ここでは、「難婚社会」の実態に迫った社会学者・山田昌弘氏の著書『パラサイト難婚社会』(朝日新書)より一部を抜粋して紹介する。(全2回の2回目/1回目から続く)
◆◆◆
「美しい」はむしろ結婚に不利?
ちなみに「婚活」という言葉は、2007年にジャーナリストの白河桃子さんとの対談の中で生まれました。そして共著『「婚活」時代』(ディスカヴァー携書)で広まっていきます。もはや昭和時代のように、待っていても「結婚」は降ってこない。就職活動のように自ら行動を起こさなくては結婚できない時代になった、ということを申し上げたかったわけですが、そんな「婚活」ワードの“生みの親”たる私でも、リアルな現場で起きていることは驚きの連続です。
例えば、婚活市場においては、どのような人が結婚に結びつきやすいか。もちろん一定の傾向は存在します。
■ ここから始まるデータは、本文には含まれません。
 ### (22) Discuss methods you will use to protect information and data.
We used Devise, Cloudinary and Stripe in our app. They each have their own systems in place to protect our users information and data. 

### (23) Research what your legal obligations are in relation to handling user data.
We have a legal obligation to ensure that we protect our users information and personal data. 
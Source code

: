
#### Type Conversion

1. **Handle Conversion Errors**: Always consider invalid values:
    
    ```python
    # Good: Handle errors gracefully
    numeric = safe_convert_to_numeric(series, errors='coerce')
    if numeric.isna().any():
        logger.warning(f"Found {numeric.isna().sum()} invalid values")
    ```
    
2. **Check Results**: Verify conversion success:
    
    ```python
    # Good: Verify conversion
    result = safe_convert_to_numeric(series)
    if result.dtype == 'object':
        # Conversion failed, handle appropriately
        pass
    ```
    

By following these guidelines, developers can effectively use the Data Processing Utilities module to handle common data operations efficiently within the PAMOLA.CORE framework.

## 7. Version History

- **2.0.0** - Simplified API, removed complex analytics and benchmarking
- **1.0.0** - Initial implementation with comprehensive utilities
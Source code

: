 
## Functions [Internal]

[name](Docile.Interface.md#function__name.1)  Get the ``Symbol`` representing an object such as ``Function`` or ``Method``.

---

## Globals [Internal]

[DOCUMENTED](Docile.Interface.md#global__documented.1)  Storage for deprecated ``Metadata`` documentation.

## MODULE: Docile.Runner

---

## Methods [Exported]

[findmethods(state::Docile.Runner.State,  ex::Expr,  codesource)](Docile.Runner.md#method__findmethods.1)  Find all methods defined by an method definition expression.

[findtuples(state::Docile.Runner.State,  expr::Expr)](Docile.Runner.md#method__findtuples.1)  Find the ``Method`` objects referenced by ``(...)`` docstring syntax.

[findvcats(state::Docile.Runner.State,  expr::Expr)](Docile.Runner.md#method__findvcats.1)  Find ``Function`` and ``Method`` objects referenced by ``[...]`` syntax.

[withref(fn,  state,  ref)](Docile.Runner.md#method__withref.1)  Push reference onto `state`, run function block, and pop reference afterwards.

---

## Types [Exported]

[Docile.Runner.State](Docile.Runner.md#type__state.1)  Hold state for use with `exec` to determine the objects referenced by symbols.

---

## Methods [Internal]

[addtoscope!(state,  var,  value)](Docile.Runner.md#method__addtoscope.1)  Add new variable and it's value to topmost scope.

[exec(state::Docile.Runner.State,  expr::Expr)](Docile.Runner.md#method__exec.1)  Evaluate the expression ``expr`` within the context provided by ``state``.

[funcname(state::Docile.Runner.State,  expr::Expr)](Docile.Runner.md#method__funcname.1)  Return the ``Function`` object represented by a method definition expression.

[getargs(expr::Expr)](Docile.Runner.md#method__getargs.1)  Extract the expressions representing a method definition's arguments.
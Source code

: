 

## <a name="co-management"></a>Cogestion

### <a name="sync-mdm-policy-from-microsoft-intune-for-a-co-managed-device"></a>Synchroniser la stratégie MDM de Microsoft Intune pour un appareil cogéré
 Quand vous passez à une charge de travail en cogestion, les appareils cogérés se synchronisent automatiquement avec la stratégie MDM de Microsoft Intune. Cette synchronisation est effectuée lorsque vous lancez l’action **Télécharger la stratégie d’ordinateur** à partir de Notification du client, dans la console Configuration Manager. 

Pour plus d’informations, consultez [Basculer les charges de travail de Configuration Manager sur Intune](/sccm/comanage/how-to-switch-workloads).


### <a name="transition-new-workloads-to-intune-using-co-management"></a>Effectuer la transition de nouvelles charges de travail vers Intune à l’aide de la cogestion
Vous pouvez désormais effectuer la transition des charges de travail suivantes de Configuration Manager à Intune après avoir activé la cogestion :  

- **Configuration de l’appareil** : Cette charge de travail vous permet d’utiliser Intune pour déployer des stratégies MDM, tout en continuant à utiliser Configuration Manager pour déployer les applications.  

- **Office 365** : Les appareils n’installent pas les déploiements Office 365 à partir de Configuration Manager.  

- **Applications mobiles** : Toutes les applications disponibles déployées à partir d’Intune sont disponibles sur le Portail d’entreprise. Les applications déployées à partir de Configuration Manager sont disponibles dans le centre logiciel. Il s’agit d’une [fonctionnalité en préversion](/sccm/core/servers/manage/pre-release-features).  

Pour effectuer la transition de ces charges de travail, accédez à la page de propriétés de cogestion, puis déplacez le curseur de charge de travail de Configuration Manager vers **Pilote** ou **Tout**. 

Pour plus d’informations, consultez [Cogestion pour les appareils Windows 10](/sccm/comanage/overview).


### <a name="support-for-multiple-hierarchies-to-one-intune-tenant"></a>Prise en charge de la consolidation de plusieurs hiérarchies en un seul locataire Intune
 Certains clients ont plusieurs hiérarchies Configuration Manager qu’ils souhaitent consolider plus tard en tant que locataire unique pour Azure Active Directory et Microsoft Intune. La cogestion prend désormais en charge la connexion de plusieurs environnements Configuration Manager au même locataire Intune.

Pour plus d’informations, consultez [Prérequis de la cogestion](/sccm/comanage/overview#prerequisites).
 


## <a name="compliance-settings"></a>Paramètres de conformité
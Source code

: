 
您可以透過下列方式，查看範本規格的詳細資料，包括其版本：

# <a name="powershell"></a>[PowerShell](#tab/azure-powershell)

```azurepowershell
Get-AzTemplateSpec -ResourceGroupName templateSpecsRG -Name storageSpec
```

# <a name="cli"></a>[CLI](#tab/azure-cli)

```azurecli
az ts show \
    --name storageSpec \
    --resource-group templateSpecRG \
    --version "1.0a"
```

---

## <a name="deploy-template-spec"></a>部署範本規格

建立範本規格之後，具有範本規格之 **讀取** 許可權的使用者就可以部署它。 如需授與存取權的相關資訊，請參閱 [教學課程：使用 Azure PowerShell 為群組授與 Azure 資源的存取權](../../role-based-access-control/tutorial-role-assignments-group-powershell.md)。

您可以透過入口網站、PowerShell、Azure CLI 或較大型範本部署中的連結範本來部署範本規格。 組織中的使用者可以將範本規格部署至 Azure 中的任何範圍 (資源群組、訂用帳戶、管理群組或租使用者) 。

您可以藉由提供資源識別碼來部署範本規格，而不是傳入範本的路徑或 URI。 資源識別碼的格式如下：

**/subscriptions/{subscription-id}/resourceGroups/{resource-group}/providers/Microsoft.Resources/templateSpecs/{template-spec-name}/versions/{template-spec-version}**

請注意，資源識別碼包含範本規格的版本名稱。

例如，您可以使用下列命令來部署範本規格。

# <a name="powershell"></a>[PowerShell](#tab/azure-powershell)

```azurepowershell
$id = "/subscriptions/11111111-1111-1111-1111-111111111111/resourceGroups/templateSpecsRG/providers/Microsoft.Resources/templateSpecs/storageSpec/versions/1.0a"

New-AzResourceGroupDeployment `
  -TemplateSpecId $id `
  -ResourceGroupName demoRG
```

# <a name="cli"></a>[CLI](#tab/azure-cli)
「高身長・高学歴・高収入」の男性はやはり人気です。
『「婚活」時代』で白河さんと私は、「女性もこれからは男性に経済的に依存するのではなく、自ら働いて自立することで、夫婦2人で生きていく覚悟が必要だ」と述べたかったのですが、実際には、「専業主婦を養える男性は一握りだから、急いで婚活すべきだ」という風に捉えられてしまったのが残念な限りです。その結果、上記のような男性が相変わらず人気なのですが、ただ、予想外の現象も起きていました。
それが「必ずしも美人が結婚できるとは限らない」というものです。これは予想外でした。
女性の「容姿」と「結婚」に関連性がほとんどないワケ
もちろん、パッと人目を惹く美人は、「モテ」ます。つまり男性からのアプローチ回数は多い。実際、会って話をしたいという申し込みも殺到します。ただ、いざ「結婚」となると、どうも恋愛とは事情が違うようで、なかなか成婚に至らないのです。